# What needs to be done
The answer must consist of every line in the data below that holds the word "about".

+--

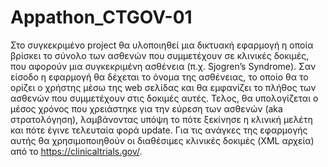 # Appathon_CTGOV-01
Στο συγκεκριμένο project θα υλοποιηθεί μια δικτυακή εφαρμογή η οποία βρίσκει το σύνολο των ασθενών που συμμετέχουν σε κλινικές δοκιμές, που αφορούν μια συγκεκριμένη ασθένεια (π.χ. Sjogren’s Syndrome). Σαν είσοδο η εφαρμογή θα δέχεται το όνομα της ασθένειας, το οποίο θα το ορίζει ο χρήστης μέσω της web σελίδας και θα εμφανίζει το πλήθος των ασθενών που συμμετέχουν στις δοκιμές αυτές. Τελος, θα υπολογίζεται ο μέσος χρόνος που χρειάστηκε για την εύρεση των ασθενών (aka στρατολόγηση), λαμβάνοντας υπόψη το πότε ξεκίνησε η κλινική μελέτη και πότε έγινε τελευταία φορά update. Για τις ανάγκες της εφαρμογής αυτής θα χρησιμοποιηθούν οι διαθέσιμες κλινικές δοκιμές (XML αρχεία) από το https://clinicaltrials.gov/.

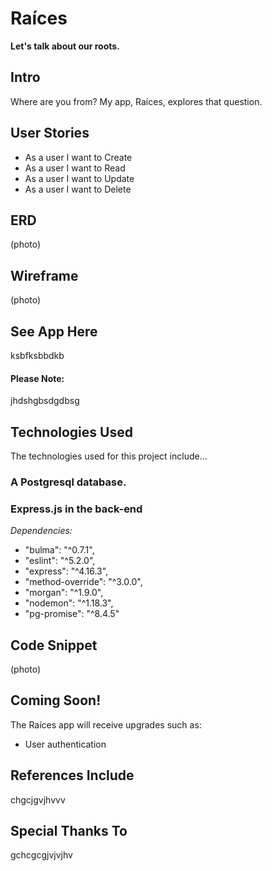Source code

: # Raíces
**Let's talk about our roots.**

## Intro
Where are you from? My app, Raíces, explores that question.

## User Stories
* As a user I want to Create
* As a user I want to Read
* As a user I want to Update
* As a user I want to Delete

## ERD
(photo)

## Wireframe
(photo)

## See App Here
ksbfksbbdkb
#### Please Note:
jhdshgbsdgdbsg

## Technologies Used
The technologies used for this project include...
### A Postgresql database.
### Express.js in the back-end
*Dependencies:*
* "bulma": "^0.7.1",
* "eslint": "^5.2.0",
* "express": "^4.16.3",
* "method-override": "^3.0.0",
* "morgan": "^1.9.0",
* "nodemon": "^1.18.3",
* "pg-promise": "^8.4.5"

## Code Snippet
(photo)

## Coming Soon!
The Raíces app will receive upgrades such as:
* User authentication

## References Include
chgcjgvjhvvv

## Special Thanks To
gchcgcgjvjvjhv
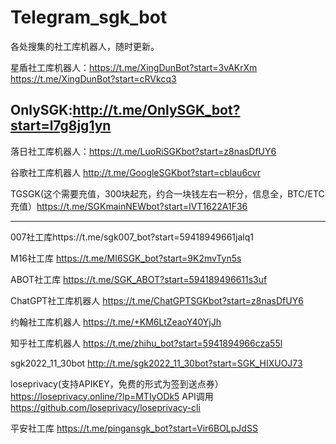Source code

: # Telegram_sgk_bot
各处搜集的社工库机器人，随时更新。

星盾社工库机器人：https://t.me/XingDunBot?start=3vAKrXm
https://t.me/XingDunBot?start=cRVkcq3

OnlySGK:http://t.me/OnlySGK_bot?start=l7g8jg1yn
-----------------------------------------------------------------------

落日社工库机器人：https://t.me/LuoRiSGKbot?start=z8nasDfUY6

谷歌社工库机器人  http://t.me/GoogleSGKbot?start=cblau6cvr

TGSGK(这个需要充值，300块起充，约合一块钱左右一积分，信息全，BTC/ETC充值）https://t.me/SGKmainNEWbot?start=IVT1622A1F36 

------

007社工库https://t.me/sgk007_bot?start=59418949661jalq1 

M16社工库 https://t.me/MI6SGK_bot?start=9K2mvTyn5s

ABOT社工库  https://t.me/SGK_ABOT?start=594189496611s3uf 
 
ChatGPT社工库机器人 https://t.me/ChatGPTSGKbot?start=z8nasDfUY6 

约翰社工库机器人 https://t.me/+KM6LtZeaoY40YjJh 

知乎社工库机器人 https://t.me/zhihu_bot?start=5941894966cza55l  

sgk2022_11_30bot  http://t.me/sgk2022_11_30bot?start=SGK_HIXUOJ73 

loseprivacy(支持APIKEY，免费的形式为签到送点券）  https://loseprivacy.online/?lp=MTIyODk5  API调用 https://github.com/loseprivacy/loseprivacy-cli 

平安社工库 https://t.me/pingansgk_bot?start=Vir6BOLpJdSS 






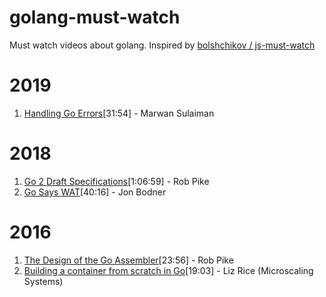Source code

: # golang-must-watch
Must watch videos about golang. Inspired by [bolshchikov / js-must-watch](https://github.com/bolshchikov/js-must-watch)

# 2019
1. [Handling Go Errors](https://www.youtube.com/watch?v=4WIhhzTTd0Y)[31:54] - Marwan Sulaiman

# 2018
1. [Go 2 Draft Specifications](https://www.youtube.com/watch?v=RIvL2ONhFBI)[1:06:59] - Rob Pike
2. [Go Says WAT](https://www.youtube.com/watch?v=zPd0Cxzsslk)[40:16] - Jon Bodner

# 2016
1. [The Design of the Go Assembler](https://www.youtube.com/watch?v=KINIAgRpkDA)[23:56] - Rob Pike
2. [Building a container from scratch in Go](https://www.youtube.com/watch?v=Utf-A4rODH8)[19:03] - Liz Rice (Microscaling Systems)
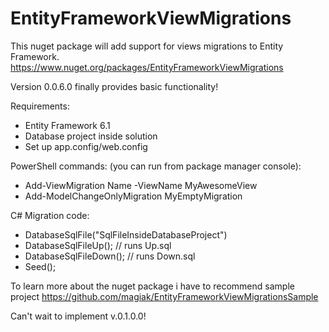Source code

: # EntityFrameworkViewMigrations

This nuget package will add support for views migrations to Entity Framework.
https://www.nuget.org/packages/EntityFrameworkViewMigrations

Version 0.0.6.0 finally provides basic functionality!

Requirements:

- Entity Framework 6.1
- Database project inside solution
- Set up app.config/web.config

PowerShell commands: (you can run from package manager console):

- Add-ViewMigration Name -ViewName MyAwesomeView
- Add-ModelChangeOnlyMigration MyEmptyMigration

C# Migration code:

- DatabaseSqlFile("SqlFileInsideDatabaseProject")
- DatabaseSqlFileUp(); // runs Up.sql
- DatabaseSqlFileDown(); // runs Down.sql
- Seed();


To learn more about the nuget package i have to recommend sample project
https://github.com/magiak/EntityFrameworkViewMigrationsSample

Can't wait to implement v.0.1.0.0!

+--

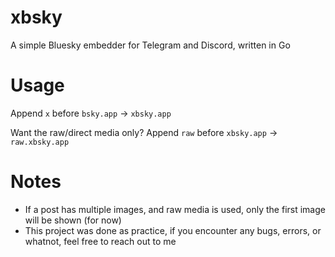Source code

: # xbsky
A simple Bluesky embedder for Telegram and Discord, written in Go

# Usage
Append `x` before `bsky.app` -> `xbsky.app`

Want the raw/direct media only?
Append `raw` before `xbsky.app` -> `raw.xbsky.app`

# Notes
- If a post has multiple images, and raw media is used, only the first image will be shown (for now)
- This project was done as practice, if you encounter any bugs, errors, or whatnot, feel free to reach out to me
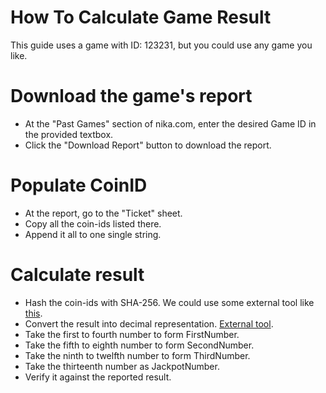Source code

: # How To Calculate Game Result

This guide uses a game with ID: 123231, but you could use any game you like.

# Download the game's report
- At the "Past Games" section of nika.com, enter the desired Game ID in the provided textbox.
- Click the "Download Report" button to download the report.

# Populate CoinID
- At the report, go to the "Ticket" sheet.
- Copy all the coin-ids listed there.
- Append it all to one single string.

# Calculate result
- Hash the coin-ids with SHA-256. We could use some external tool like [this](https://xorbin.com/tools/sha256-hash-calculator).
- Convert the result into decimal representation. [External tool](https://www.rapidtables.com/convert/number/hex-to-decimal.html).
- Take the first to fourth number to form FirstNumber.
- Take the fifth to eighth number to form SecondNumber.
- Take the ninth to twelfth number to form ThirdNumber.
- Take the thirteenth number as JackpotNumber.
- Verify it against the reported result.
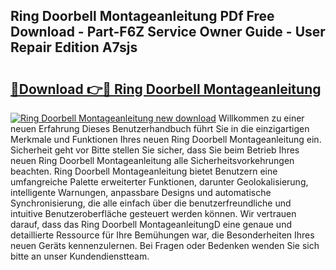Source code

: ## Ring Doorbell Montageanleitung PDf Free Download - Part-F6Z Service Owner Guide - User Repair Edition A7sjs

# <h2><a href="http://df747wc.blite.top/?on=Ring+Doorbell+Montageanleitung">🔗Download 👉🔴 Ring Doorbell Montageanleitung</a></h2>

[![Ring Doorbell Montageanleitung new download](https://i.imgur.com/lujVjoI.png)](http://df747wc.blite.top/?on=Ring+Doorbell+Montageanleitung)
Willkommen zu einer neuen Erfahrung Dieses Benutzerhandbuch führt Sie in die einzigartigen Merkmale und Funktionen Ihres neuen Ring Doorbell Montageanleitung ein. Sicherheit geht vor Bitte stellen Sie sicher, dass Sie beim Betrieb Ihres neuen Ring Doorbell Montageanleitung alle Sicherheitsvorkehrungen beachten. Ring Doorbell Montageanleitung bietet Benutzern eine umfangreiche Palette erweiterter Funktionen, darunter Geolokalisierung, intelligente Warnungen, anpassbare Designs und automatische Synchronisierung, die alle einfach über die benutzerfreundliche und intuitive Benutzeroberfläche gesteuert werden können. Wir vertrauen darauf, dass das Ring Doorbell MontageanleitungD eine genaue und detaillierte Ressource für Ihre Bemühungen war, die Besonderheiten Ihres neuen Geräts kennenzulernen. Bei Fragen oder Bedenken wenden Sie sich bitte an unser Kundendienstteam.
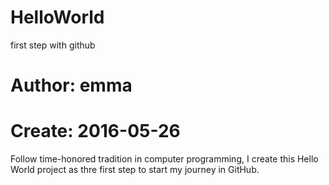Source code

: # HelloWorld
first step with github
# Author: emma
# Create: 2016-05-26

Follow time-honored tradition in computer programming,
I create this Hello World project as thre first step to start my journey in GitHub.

+--

# Answer section
**Let's talk about our roots.**
Must watch videos about golang. Inspired by [bolshchikov / js-must-watch](https://github.com/bolshchikov/js-must-watch)
To learn more about the nuget package i have to recommend sample project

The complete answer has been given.